**Given records:**
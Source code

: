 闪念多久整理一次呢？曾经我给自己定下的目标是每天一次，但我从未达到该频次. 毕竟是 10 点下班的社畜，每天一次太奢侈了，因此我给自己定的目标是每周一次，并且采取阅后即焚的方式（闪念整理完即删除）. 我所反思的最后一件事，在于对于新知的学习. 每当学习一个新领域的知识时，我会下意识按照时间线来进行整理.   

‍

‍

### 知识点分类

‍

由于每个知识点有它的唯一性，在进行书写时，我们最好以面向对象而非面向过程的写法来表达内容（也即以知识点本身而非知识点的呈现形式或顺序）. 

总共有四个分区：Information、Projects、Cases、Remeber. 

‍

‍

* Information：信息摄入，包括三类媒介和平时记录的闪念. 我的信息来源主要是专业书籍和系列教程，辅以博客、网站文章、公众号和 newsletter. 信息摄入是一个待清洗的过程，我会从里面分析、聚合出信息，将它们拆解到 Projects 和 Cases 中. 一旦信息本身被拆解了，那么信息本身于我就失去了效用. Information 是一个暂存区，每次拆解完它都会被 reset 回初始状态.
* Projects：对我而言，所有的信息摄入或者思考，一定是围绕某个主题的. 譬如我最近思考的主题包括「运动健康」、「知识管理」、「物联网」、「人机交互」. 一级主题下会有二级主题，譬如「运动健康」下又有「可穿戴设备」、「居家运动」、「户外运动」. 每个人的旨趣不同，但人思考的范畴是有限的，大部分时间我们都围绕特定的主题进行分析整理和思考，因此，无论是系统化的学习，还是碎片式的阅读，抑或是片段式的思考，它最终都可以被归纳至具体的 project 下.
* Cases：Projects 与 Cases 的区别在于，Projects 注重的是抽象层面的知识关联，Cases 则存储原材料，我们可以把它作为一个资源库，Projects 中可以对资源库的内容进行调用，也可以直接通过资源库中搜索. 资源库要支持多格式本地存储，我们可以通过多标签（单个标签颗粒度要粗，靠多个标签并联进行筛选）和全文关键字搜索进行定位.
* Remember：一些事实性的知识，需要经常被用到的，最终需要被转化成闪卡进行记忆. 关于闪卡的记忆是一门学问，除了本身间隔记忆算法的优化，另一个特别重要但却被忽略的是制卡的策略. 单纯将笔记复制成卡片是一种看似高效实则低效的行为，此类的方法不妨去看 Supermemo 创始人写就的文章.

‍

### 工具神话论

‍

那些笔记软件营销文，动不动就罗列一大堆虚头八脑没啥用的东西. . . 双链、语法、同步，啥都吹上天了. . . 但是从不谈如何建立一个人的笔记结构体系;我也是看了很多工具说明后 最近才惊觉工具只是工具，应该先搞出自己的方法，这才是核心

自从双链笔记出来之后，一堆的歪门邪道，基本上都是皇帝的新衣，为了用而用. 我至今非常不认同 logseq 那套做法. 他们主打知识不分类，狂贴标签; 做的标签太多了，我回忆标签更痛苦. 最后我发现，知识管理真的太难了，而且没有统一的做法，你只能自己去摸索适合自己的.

**Work to complete:**
From the material above, gather all lines that include the string "Information" and copy them.

**Written solution:**
总共有四个分区：Information、Projects、Cases、Remeber. 
* Information：信息摄入，包括三类媒介和平时记录的闪念. 我的信息来源主要是专业书籍和系列教程，辅以博客、网站文章、公众号和 newsletter. 信息摄入是一个待清洗的过程，我会从里面分析、聚合出信息，将它们拆解到 Projects 和 Cases 中. 一旦信息本身被拆解了，那么信息本身于我就失去了效用. Information 是一个暂存区，每次拆解完它都会被 reset 回初始状态.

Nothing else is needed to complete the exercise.